In an apparent attempt to revise his role in the Greek economic crisis when he was finance minister, PASOK Socialist leader Evangelos Venizelos has claimed that the country’s international lenders in 2011 offered a chance for an exit from the Eurozone but that it was boldly rejected, forcing him to double property taxes and put the assessments in utility bills after he had vowed not to do so.
At the party’s sparsely-attended congress, which drew a mere 4,000 people to the Peace and Friendship Stadium in Piraeus, Venizelos said Greece was given the option of a “velvet exit” from the euro almost two years ago but that he told the Troika of the European Union-International Monetary Fund-European Central Bank (EU-IMF-ECB) that he wouldn’t accept it.
“The issue that led to the clash with the troika at the end of August 2011 was that we could not accept anymore measures that would blindly feed the recession and unemployment,” said Venizelos. “Then we received proposals to receive funding so there would be a velvet exit from the euro. We rejected them,” he said, according to the newspaper Kathimerini.
He said his conflict with the Troika at the time that party leader George Papandreou was Prime Minister led to the unpopular increase in the property tax that the finance minister had to levy, although he said he didn’t want to do so. That helped drive down PASOK’s ratings in the polls to a record low.

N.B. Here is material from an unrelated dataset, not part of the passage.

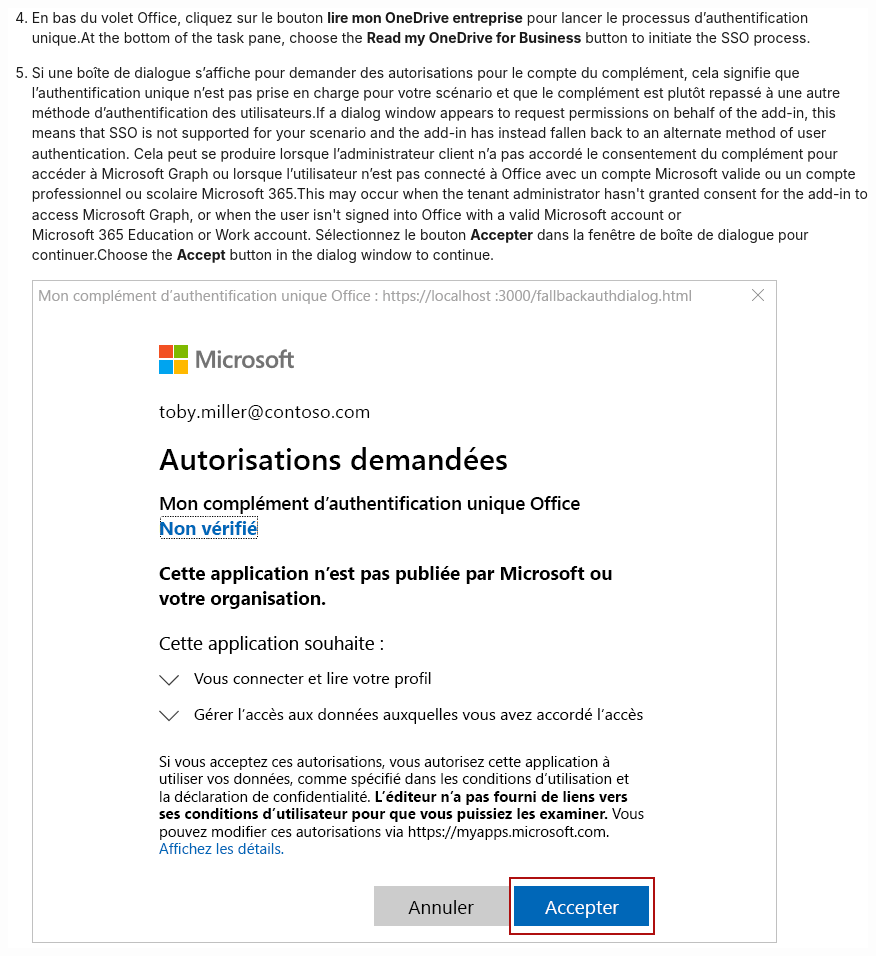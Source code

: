 4. <span data-ttu-id="3a9c6-231">En bas du volet Office, cliquez sur le bouton **lire mon OneDrive entreprise** pour lancer le processus d’authentification unique.</span><span class="sxs-lookup"><span data-stu-id="3a9c6-231">At the bottom of the task pane, choose the **Read my OneDrive for Business** button to initiate the SSO process.</span></span> 

5. <span data-ttu-id="3a9c6-232">Si une boîte de dialogue s’affiche pour demander des autorisations pour le compte du complément, cela signifie que l’authentification unique n’est pas prise en charge pour votre scénario et que le complément est plutôt repassé à une autre méthode d’authentification des utilisateurs.</span><span class="sxs-lookup"><span data-stu-id="3a9c6-232">If a dialog window appears to request permissions on behalf of the add-in, this means that SSO is not supported for your scenario and the add-in has instead fallen back to an alternate method of user authentication.</span></span> <span data-ttu-id="3a9c6-233">Cela peut se produire lorsque l’administrateur client n’a pas accordé le consentement du complément pour accéder à Microsoft Graph ou lorsque l’utilisateur n’est pas connecté à Office avec un compte Microsoft valide ou un compte professionnel ou scolaire Microsoft 365.</span><span class="sxs-lookup"><span data-stu-id="3a9c6-233">This may occur when the tenant administrator hasn't granted consent for the add-in to access Microsoft Graph, or when the user isn't signed into Office with a valid Microsoft account or Microsoft 365 Education or Work account.</span></span> <span data-ttu-id="3a9c6-234">Sélectionnez le bouton **Accepter** dans la fenêtre de boîte de dialogue pour continuer.</span><span class="sxs-lookup"><span data-stu-id="3a9c6-234">Choose the **Accept** button in the dialog window to continue.</span></span>

    ![Boîte de dialogue demande d’autorisation](../images/sso-permissions-request.png)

The measure brought in a mere 2 billion euros, ($2.64 billion,) a smidgeon of the country’s crushing $460 billion debt but did nothing to halt Greece’s economic slide and created such protests, strikes and riots that it brought down the government. He said, however, that it made the Troika give Greece more time to make reforms that still haven’t been implemented.
Venizelos made the statements as he again proposed that his party, which is vanishing in support, merge with the tiny Democratic Left. The two now minor parties are partners in the coalition government led by Prime Minister Antonis Samaras, the New Democracy Conservative party leader.
When Papandreou was elected in 2009, he won 44 percent of the vote. By the time he resigned in November of 2011 in the face of relentless protests against austerity, the party’s following had dwindled so much there were fears it would collapse. Under Venizelos, it has about 7 percent support while the Democratic Left has about 4 percent, just above the 3 percent threshold needed to enter Parliament.
The focus of Venizelos’s speech was on extending an invitation for cooperation to Democratic Left (DIMAR), which rejected the chance to take an active part in PASOK’s congress, which continues. DIMAR chief Fotis Kouvelis has rejected the idea as a grandstanding publicity stunt by Venizelos, although the PASOK chief said he believes Kouvelis may find it easier to work now with New Democracy, showing the tension in the government.
Neither Papandreou nor former PASOK party leader and former prime minister Costas Simitis attended the congress, but Venizelos said their absence was not significant, although the party that ruled Greece much of the past 40 years has continued to fade into near-oblivion for its support of pay cuts, tax hikes, slashed pensions and worker layoffs that are antithetical to its founding principles. Both PASOK and New Democracy have been blamed for creating the country’s crisis by hiring hundreds of thousands of needless workers for generations in return for votes.